右手中指の骨折から得たもの #やってみた大賞
1、はじめに
「右手中指の骨折をやってみました!」という思い切りのある企画ではありません。そこまで、思い切りのあることをすることはできません。正確には、利き手のセンター指を骨折して使えなくなったので、「左利きの生活をやってみました!」です。
2、怪我の経緯
結論からお話すると、私は右手中指の骨折、息子は下唇がぱっくり切れ、前歯を2本無くしました。血だらけの息子に焦った私は、止血することで精一杯でどうすることもできませんでした。
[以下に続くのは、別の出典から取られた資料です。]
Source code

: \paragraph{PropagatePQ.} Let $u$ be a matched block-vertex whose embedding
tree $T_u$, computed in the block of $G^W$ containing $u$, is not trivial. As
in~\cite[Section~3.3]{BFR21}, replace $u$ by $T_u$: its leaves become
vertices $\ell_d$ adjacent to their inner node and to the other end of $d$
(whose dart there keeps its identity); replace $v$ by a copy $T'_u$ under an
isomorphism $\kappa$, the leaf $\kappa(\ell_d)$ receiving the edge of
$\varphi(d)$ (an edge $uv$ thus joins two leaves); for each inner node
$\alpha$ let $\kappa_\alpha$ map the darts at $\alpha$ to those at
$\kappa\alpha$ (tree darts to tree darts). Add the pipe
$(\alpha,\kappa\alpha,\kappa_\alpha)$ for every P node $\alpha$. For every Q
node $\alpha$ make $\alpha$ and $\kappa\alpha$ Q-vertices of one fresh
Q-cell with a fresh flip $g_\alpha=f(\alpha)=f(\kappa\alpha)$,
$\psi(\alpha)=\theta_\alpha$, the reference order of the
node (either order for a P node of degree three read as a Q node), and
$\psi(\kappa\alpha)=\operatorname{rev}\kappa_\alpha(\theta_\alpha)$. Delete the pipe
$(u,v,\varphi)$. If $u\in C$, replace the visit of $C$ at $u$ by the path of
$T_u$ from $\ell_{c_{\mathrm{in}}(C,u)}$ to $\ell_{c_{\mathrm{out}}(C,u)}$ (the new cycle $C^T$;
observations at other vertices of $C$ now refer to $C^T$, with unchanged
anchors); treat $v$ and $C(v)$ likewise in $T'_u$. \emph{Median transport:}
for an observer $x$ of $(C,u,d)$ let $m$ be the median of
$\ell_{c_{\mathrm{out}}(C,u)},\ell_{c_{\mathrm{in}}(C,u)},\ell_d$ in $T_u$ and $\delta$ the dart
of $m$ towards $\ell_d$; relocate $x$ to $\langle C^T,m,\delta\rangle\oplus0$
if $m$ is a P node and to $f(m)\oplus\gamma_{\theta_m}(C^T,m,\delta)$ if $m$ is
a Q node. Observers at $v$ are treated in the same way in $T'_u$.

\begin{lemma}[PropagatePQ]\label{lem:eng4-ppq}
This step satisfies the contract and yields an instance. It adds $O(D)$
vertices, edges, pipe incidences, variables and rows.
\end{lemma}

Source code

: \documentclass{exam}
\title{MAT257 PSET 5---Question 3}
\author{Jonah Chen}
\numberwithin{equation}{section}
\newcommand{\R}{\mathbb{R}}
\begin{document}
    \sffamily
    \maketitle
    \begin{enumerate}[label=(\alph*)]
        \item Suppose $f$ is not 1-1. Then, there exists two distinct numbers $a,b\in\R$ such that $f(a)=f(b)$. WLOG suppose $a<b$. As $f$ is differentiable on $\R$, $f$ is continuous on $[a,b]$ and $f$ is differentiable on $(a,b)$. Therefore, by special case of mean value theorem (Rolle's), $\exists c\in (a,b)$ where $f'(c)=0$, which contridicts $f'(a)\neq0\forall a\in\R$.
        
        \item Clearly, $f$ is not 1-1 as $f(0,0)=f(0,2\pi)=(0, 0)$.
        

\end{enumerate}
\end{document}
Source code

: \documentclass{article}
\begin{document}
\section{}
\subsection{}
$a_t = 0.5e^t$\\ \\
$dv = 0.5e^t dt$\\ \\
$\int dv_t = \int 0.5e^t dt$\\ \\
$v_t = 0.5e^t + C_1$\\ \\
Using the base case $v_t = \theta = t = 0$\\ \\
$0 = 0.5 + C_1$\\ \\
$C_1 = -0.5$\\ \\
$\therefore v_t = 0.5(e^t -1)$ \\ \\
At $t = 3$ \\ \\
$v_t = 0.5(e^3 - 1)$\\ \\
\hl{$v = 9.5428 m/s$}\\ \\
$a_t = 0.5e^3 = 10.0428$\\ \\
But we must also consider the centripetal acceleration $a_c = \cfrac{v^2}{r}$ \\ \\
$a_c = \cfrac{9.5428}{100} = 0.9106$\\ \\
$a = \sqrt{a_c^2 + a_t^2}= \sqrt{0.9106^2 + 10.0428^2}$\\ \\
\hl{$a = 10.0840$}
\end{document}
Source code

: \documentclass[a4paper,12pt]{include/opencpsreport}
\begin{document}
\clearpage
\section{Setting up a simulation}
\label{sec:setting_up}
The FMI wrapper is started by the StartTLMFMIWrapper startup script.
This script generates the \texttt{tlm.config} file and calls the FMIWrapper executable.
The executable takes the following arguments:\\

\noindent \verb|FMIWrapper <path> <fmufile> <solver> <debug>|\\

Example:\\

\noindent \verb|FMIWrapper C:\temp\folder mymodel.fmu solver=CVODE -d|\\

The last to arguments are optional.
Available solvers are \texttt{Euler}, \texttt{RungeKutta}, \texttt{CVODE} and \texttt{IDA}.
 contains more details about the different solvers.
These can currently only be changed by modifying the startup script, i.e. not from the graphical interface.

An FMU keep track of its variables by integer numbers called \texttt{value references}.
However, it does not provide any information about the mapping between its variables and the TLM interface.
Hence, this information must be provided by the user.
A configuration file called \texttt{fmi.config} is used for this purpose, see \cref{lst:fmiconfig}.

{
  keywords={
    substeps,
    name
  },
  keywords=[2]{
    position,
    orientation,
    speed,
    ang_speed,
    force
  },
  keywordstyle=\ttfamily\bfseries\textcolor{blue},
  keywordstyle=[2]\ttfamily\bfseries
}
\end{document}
そのときに自分の手が折れていることすら気付きませんでした。私の不注意・・・防ぐことができた怪我でした。もう怪我をしてから3週間ほど経ちますが、今でも鮮明にそのときの記憶が蘇ってきます。
3、左手の生活がスタート
私は、小学校の教師なので、利き手を使う場面が結構あります。いやむしろ、ほとんどです。左手メインの生活になって、今までのペースで仕事が進められなくて苦しいときがありました。ただ、得るものも本当に多かったです。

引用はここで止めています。